No offense to those people from Jacksonville, but your city, from what I experienced, basically sucks. And I love Florida. I love how various and nutty and crazy and humid it all is, and I love how you could drive ten miles away from you are and be in a completely different kind of town, slingshotting from liberal to republican, metropolis to swamps, quiet bordertowns to loud and bright beach cities. It’s completely bonkers, and I love it.

But not Jacksonville. My favorite bit of trivia that I gained from that trip is that outside the major downtown tall-buildings area of Jacksonville, the city has one of the lowest crime rates in America, but step inside the downtown area and it’s one of the highest. That’s Florida for you.

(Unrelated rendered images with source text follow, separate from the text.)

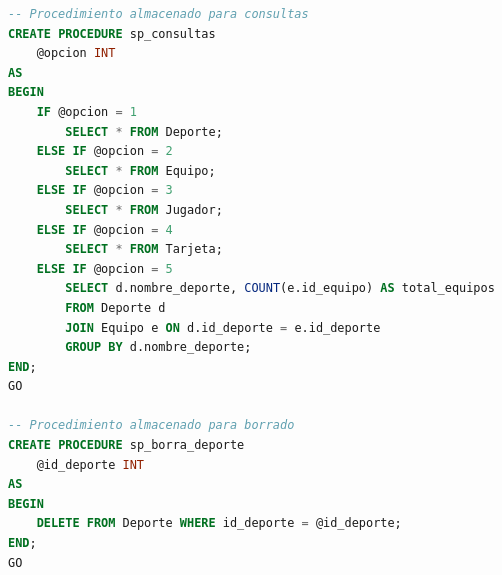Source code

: \documentclass{article}
\begin{document}
\begin{lstlisting}[language=SQL]
-- Procedimiento almacenado para consultas
CREATE PROCEDURE sp_consultas
    @opcion INT
AS
BEGIN
    IF @opcion = 1
        SELECT * FROM Deporte;
    ELSE IF @opcion = 2
        SELECT * FROM Equipo;
    ELSE IF @opcion = 3
        SELECT * FROM Jugador;
    ELSE IF @opcion = 4
        SELECT * FROM Tarjeta;
    ELSE IF @opcion = 5
        SELECT d.nombre_deporte, COUNT(e.id_equipo) AS total_equipos
        FROM Deporte d
        JOIN Equipo e ON d.id_deporte = e.id_deporte
        GROUP BY d.nombre_deporte;
END;
GO

-- Procedimiento almacenado para borrado
CREATE PROCEDURE sp_borra_deporte
    @id_deporte INT
AS
BEGIN
    DELETE FROM Deporte WHERE id_deporte = @id_deporte;
END;
GO
\end{lstlisting}
\end{document}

Now, onto the actual notes:

  • Thanks for the sweet footage of Randy’s stint as the bassist in Journey. I’ve only seen pictures so far. Any excuse to play “Don’t Stop Believin’” is a-okay in my book.
  • There’s a Beverly Hills, FL? Is it as sweet yet utterly obnoxious as the one in SoCal?
  • Simon actually very much likes puppies. I don’t know how I remember that, though. Maybe it was from his autobiography, which I read in just one night. (Go me! I waste time well!)
  • I want Dana Moreno’s audition of Chaka Kahn as my ringtone. [I still have last year’s “I Am Your Brother” for my friends and “Let My People Go” for my family.]
  • I would usually say to never bring the parent of any contestant into the audition room, but this time it didn’t go as poorly as it usually does. It was more just sad than anything else.
  • I would usually say to never audition with a Whitney Houston song, but Julissa Lopez worked it out, to use a Randyism.
  • I would usually say to never audition with Minnie Riperton’s “Lovin’ You,” but…nope, I’m still right.
  • Jasmine Murray, the absolutely gorgeous 16-year-old African-American girl, will go very far, especially if she rises above and makes us forget about her age. [Other than Jordin Sparks, I can’t name one minor that I truly loved and wanted to win. They all end up annoying me with their naïveté.]

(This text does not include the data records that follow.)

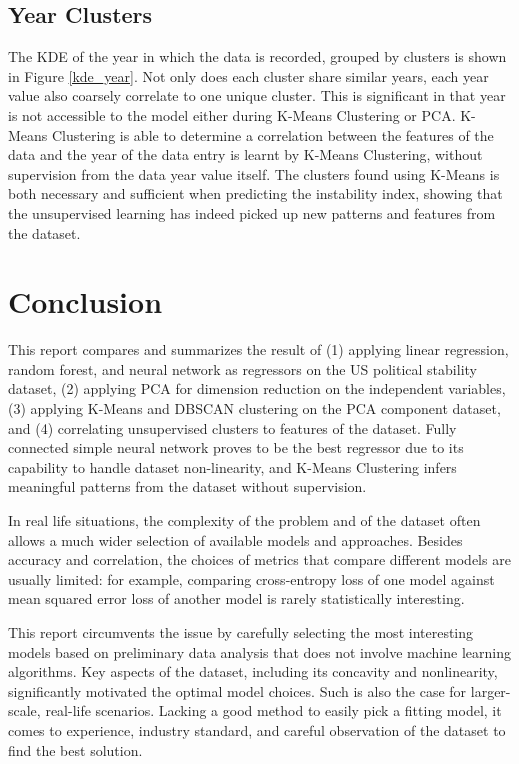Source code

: \documentclass[twocolumn]{article}
\begin{document}
\subsection{Year Clusters}
The KDE of the year in which the data is recorded, grouped by clusters is shown in Figure \ref{kde_year}. Not only does each cluster share similar years, each year value also coarsely correlate to one unique cluster. This is significant in that year is not accessible to the model either during K-Means Clustering or PCA. K-Means Clustering is able to determine a correlation between the features of the data and the year of the data entry is learnt by K-Means Clustering, without supervision from the data year value itself. The clusters found using K-Means is both necessary and sufficient when predicting the instability index, showing that the unsupervised learning has indeed picked up new patterns and features from the dataset.

\section{Conclusion}
This report compares and summarizes the result of (1) applying linear regression, random forest, and neural network as regressors on the US political stability dataset, (2) applying PCA for dimension reduction on the independent variables, (3) applying K-Means and DBSCAN clustering on the PCA component dataset, and (4) correlating unsupervised clusters to features of the dataset. Fully connected simple neural network proves to be the best regressor due to its capability to handle dataset non-linearity, and K-Means Clustering infers meaningful patterns from the dataset without supervision.

In real life situations, the complexity of the problem and of the dataset often allows a much wider selection of available models and approaches. Besides accuracy and correlation, the choices of metrics that compare different models are usually limited: for example, comparing cross-entropy loss of one model against mean squared error loss of another model is rarely statistically interesting.

This report circumvents the issue by carefully selecting the most interesting models based on preliminary data analysis that does not involve machine learning algorithms. Key aspects of the dataset, including its concavity and nonlinearity, significantly motivated the optimal model choices. Such is also the case for larger-scale, real-life scenarios. Lacking a good method to easily pick a fitting model, it comes to experience, industry standard, and careful observation of the dataset to find the best solution.
\end{document}
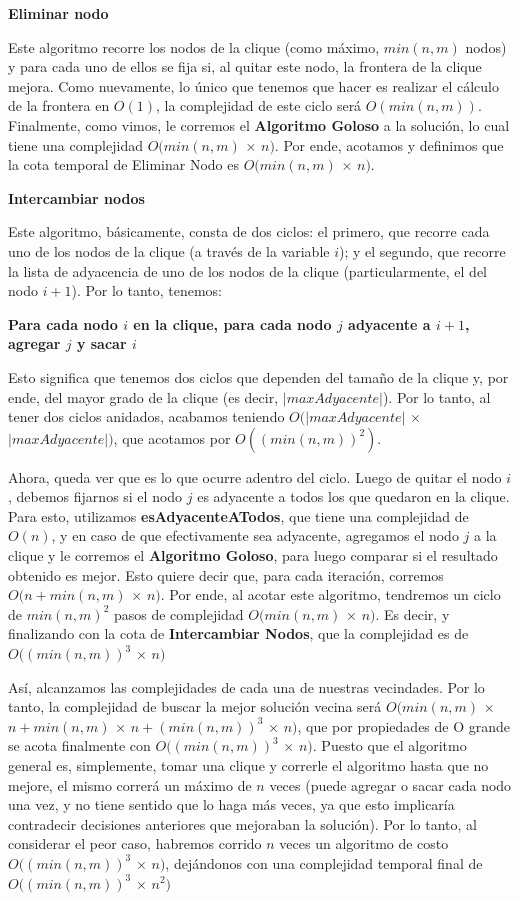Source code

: \begin{center}
	\textbf{Eliminar nodo}
\end{center}
Este algoritmo recorre los nodos de la clique (como máximo, $min(n,m)$ nodos) y para cada uno de ellos se fija si, al quitar este nodo, la frontera de la clique mejora. Como nuevamente, lo único que tenemos que hacer es realizar el cálculo de la frontera en $O(1)$, la complejidad de este ciclo será $O(min(n,m))$. Finalmente, como vimos, le corremos el \textbf{Algoritmo Goloso} a la solución, lo cual tiene una complejidad $O(min(n,m)$ $\times$ $n)$. Por ende, acotamos y definimos que la cota temporal de Eliminar Nodo es $O(min(n,m)$ $\times$ $n)$.

\begin{center}
	\textbf{Intercambiar nodos}
\end{center}
Este algoritmo, básicamente, consta de dos ciclos: el primero, que recorre cada uno de los nodos de la clique (a través de la variable $i$); y el segundo, que recorre la lista de adyacencia de uno de los nodos de la clique (particularmente, el del nodo $i+1$). Por lo tanto, tenemos:

\textbf{Para cada nodo $i$ en la clique, para cada nodo $j$ adyacente a $i+1$, agregar $j$ y sacar $i$}

Esto significa que tenemos dos ciclos que dependen del tamaño de la clique y, por ende, del mayor grado de la clique (es decir, $|maxAdyacente|$). Por lo tanto, al tener dos ciclos anidados, acabamos teniendo $O(|maxAdyacente|$ $\times$ $|maxAdyacente|)$, que acotamos por $O((min(n,m))^2)$. 

Ahora, queda ver que es lo que ocurre adentro del ciclo. Luego de quitar el nodo $i$, debemos fijarnos si el nodo $j$ es adyacente a todos los que quedaron en la clique. Para esto, utilizamos \textbf{esAdyacenteATodos}, que tiene una complejidad de $O(n)$, y en caso de que efectivamente sea adyacente, agregamos el nodo $j$ a la clique y le corremos el \textbf{Algoritmo Goloso}, para luego comparar si el resultado obtenido es mejor. Esto quiere decir que, para cada iteración, corremos $O(n + min(n,m)$ $\times$ $n)$. Por ende, al acotar este algoritmo, tendremos un ciclo de $min(n,m)^2$ pasos de complejidad $O(min(n,m)$ $\times$ $n)$. Es decir, y finalizando con la cota de \textbf{Intercambiar Nodos}, que la complejidad es de $O((min(n,m))^3$ $\times$ $n)$

\bigskip

Así, alcanzamos las complejidades de cada una de nuestras vecindades. Por lo tanto, la complejidad de buscar la mejor solución vecina será $O(min(n,m)$ $\times$ $n + min(n,m)$ $\times$ $n + (min(n,m))^3$ $\times$ $n)$, que por propiedades de O grande se acota finalmente con $O((min(n,m))^3$ $\times$ $n)$. Puesto que el algoritmo general es, simplemente, tomar una clique y correrle el algoritmo hasta que no mejore, el mismo correrá un máximo de $n$ veces (puede agregar o sacar cada nodo una vez, y no tiene sentido que lo haga más veces, ya que esto implicaría contradecir decisiones anteriores que mejoraban la solución). Por lo tanto, al considerar el peor caso, habremos corrido $n$ veces un algoritmo de costo $O((min(n,m))^3$ $\times$ $n)$, dejándonos con una complejidad temporal final de $O((min(n,m))^3$ $\times$ $n^2)$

    Jasmine Murray -- gorgeous girl with a gorgeous voice.

    Jasmine Murray -- gorgeous girl with a gorgeous voice.

  • I love physicist George Ramirez, especially when asked where he sees himself in 11 years, in his wildest dreams. “A simple house, with nice floors.”
  • I tend to like people who’ve auditioned in previous seasons, as they show that they truly care about the competition, but I did not like T.K. doing David Archuleta’s version of “Imagine” note-for-note in his audition.
  • Anne Marie Boskovich is very nice for this competition. She’s laid-back and not too cocky, and that’s something I respect…up to a point. (coughjasoncastrocough)
  • 16 Golden Tickets for Jacksonville, leaving only 46 left for the remaining three locations.
The Wife:
  • First of all, I’d like to note that somewhere on that Florida trip my husband was talking about, he purchased for me a gator paw backscratcher. That’s right. I own a backscratcher, made from the dismembered hand of an alligator. I love it. I hang it in my kitchen, which confuses and bewilders guests, especially because I’m a vegetarian.
  • Julissa is the worst name I have ever heard. I hate this girl. She sings really well, but she is definitely one of the most genuinely dumb people I’ve seen in a long time.
  • How uncomfortable did Seacrest look when Kara made him sit on her lap? He looked so scared! Joel McHale is so going to have a field day with that clip over on The Soup.
  • I think physicist George Ramirez needs to get back to that mysterious island in the pacific and help Sawyer find his shirt . . .
  • It is highly unfair that Jasmine Murray and her three sisters are some of the most gorgeous women I’ve ever seen. That family has some amazing genes, to produce such beautiful girls.
Listen, if you were stuck on a time-traveling island for several months, you'd dream of hardwood floors too, okay?

Listen, if you were stuck on a time-traveling island for several months, you'd dream of hardwood floors too, okay?